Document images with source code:
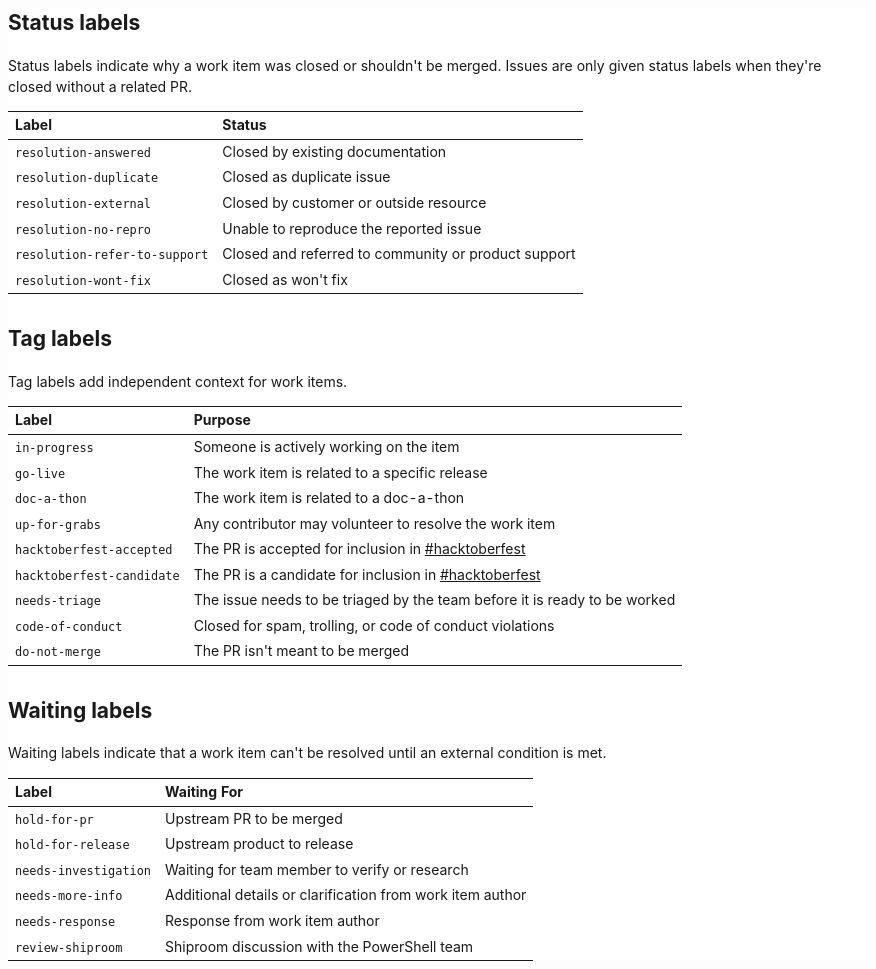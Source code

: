 ## Status labels

Status labels indicate why a work item was closed or shouldn't be merged. Issues are only given
status labels when they're closed without a related PR.

|             Label             |                       Status                        |
| :---------------------------- | :-------------------------------------------------- |
| `resolution-answered`         | Closed by existing documentation                    |
| `resolution-duplicate`        | Closed as duplicate issue                           |
| `resolution-external`         | Closed by customer or outside resource              |
| `resolution-no-repro`         | Unable to reproduce the reported issue              |
| `resolution-refer-to-support` | Closed and referred to community or product support |
| `resolution-wont-fix`         | Closed as won't fix                                 |

## Tag labels

Tag labels add independent context for work items.

|           Label           |                                  Purpose                                  |
| :------------------------ | :------------------------------------------------------------------------ |
| `in-progress`             | Someone is actively working on the item                                   |
| `go-live`                 | The work item is related to a specific release                            |
| `doc-a-thon`              | The work item is related to a doc-a-thon                                  |
| `up-for-grabs`            | Any contributor may volunteer to resolve the work item                    |
| `hacktoberfest-accepted`  | The PR is accepted for inclusion in [#hacktoberfest][17]                  |
| `hacktoberfest-candidate` | The PR is a candidate for inclusion in [#hacktoberfest][17]               |
| `needs-triage`            | The issue needs to be triaged by the team before it is ready to be worked |
| `code-of-conduct`         | Closed for spam, trolling, or code of conduct violations                  |
| `do-not-merge`            | The PR isn't meant to be merged                                           |

## Waiting labels

Waiting labels indicate that a work item can't be resolved until an external condition is met.

|         Label         |                        Waiting For                        |
| :-------------------- | :-------------------------------------------------------- |
| `hold-for-pr`         | Upstream PR to be merged                                  |
| `hold-for-release`    | Upstream product to release                               |
| `needs-investigation` | Waiting for team member to verify or research             |
| `needs-more-info`     | Additional details or clarification from work item author |
| `needs-response`      | Response from work item author                            |
| `review-shiproom`     | Shiproom discussion with the PowerShell team              |


[01]: /powershell/module/cimcmdlets
[02]: /powershell/module/microsoft.powershell.crescendo
[03]: /powershell/module/microsoft.powershell.archive
[04]: /powershell/module/microsoft.powershell.core
[05]: /powershell/module/microsoft.powershell.diagnostics
[06]: /powershell/module/microsoft.powershell.host
[07]: /powershell/module/microsoft.powershell.localaccounts
[08]: /powershell/module/microsoft.powershell.management
[09]: /powershell/module/microsoft.powershell.security
[10]: /powershell/module/microsoft.powershell.utility
[11]: /powershell/module/packagemanagement
[12]: /powershell/module/platyps
[13]: /powershell/module/powershellget
[14]: /powershell/module/psreadline
[15]: /powershell/module/psscriptanalyzer
[16]: /powershell/module/threadjob
[17]: hackathons.md
[18]: /training
[19]: quality-improvements.md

__Directions__: Please copy every line in the entries where "indicate" appears.

__Solution for this problem__:
Status labels indicate why a work item was closed or shouldn't be merged. Issues are only given
Waiting labels indicate that a work item can't be resolved until an external condition is met.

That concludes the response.